(Recorded data Opens)
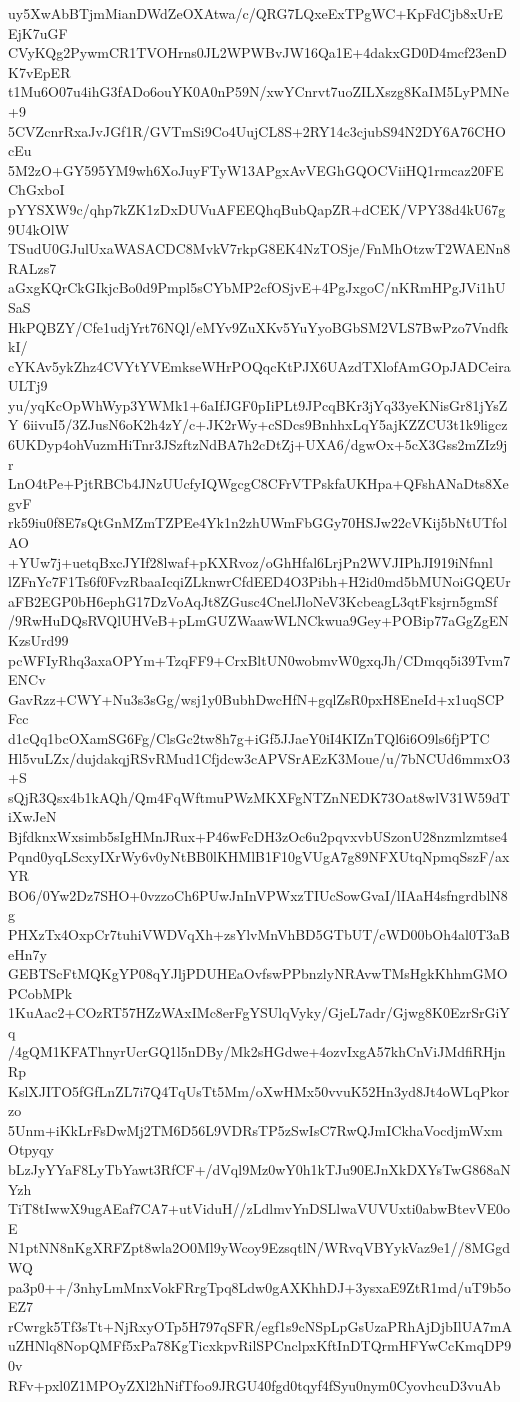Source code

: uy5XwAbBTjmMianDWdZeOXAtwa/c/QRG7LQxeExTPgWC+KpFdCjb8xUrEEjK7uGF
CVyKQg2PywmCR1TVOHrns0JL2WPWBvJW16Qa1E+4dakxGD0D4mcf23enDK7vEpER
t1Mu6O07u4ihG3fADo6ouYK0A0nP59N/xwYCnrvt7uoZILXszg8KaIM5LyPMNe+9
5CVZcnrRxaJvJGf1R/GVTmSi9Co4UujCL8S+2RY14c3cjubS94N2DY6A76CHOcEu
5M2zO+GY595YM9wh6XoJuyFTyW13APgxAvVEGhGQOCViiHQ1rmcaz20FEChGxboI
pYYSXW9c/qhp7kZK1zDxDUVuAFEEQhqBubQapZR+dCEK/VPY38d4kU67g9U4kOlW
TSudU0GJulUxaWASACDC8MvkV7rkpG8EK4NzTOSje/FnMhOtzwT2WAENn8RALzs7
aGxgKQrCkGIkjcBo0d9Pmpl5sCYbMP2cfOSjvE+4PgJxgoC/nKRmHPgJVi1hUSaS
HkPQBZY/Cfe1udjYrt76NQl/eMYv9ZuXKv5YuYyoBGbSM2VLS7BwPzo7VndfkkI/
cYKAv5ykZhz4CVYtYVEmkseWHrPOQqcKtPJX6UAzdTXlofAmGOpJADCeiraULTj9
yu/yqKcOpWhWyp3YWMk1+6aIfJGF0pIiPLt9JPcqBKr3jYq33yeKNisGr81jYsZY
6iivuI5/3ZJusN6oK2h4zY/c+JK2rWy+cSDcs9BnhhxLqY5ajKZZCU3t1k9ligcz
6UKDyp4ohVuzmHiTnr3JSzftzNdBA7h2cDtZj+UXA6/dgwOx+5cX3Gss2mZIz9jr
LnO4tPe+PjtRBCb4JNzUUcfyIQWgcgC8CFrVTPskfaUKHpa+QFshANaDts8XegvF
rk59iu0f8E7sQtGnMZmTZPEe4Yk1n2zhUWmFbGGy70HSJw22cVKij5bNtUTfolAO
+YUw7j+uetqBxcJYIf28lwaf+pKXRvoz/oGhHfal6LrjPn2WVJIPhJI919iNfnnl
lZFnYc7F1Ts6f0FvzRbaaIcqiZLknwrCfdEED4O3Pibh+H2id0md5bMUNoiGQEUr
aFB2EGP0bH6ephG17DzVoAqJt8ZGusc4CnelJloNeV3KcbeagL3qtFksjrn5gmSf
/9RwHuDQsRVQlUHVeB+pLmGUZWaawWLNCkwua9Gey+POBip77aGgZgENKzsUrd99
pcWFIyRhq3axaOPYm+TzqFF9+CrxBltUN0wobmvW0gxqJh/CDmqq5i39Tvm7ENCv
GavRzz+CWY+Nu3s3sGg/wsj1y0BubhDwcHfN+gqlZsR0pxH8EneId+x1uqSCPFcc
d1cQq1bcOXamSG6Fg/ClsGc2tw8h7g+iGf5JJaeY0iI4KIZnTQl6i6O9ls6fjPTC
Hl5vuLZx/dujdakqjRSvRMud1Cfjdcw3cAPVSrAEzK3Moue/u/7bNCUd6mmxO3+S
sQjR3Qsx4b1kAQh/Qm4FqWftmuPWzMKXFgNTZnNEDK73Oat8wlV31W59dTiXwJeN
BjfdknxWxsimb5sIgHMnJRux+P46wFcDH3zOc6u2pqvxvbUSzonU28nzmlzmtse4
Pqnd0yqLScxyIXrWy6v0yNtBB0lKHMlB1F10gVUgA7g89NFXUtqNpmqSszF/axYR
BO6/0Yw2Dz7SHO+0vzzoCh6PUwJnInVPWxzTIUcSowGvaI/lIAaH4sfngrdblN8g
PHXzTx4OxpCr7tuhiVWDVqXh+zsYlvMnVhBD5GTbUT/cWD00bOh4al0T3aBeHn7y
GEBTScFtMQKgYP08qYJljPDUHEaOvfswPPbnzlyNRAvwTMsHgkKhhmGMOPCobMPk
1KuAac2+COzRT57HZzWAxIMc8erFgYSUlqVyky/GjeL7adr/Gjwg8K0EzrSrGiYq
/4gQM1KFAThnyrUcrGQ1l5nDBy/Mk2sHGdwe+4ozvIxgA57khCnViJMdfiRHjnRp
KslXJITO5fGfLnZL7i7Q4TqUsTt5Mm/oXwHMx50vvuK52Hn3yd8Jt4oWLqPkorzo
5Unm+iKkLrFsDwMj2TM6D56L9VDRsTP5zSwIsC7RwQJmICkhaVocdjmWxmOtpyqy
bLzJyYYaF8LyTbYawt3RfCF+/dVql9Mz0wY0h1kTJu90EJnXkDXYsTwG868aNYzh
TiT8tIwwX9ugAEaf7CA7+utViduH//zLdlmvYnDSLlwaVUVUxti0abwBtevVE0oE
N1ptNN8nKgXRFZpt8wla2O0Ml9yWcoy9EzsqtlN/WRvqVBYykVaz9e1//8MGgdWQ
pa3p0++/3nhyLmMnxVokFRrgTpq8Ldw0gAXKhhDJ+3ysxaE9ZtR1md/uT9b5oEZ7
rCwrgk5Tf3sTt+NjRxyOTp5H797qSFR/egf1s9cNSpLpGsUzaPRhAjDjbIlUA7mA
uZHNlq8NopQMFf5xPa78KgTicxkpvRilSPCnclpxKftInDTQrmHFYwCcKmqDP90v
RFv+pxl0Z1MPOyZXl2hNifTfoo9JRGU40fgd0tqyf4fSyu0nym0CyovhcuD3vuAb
(Recorded data Closes)
(Recorded data Opens)
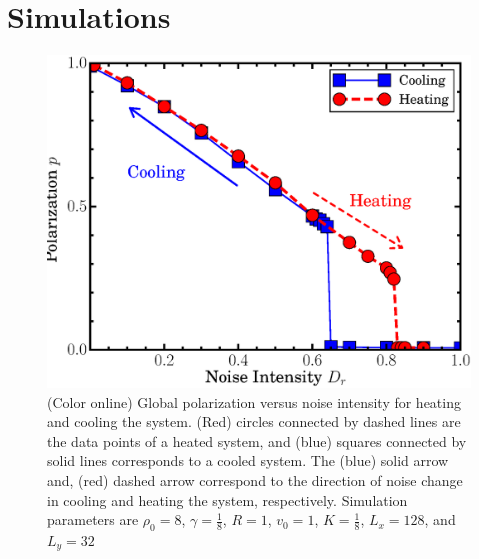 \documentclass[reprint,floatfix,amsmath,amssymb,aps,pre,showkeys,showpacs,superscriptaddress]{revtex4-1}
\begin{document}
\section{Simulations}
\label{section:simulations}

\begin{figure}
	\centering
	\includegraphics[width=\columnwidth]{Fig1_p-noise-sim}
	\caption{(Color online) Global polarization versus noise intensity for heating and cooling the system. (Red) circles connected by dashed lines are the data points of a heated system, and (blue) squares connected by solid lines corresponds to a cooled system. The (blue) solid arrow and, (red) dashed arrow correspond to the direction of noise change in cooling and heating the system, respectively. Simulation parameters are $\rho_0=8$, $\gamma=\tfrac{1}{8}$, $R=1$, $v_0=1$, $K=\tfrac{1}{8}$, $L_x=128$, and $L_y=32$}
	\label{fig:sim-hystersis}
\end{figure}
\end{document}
(Recorded data Closes)
### Task item
Repeat, word for word, the lines of the material above from the one holding "Source code" through the one holding "rk59iu0f8E7sQtGnMZmTZPEe4Yk1n2zhUWmFbGGy70HSJw22cVKij5bNtUTfolAO". Leave out pictures.

### Solution to this task
Source code

: uy5XwAbBTjmMianDWdZeOXAtwa/c/QRG7LQxeExTPgWC+KpFdCjb8xUrEEjK7uGF
CVyKQg2PywmCR1TVOHrns0JL2WPWBvJW16Qa1E+4dakxGD0D4mcf23enDK7vEpER
t1Mu6O07u4ihG3fADo6ouYK0A0nP59N/xwYCnrvt7uoZILXszg8KaIM5LyPMNe+9
5CVZcnrRxaJvJGf1R/GVTmSi9Co4UujCL8S+2RY14c3cjubS94N2DY6A76CHOcEu
5M2zO+GY595YM9wh6XoJuyFTyW13APgxAvVEGhGQOCViiHQ1rmcaz20FEChGxboI
pYYSXW9c/qhp7kZK1zDxDUVuAFEEQhqBubQapZR+dCEK/VPY38d4kU67g9U4kOlW
TSudU0GJulUxaWASACDC8MvkV7rkpG8EK4NzTOSje/FnMhOtzwT2WAENn8RALzs7
aGxgKQrCkGIkjcBo0d9Pmpl5sCYbMP2cfOSjvE+4PgJxgoC/nKRmHPgJVi1hUSaS
HkPQBZY/Cfe1udjYrt76NQl/eMYv9ZuXKv5YuYyoBGbSM2VLS7BwPzo7VndfkkI/
cYKAv5ykZhz4CVYtYVEmkseWHrPOQqcKtPJX6UAzdTXlofAmGOpJADCeiraULTj9
yu/yqKcOpWhWyp3YWMk1+6aIfJGF0pIiPLt9JPcqBKr3jYq33yeKNisGr81jYsZY
6iivuI5/3ZJusN6oK2h4zY/c+JK2rWy+cSDcs9BnhhxLqY5ajKZZCU3t1k9ligcz
6UKDyp4ohVuzmHiTnr3JSzftzNdBA7h2cDtZj+UXA6/dgwOx+5cX3Gss2mZIz9jr
LnO4tPe+PjtRBCb4JNzUUcfyIQWgcgC8CFrVTPskfaUKHpa+QFshANaDts8XegvF
rk59iu0f8E7sQtGnMZmTZPEe4Yk1n2zhUWmFbGGy70HSJw22cVKij5bNtUTfolAO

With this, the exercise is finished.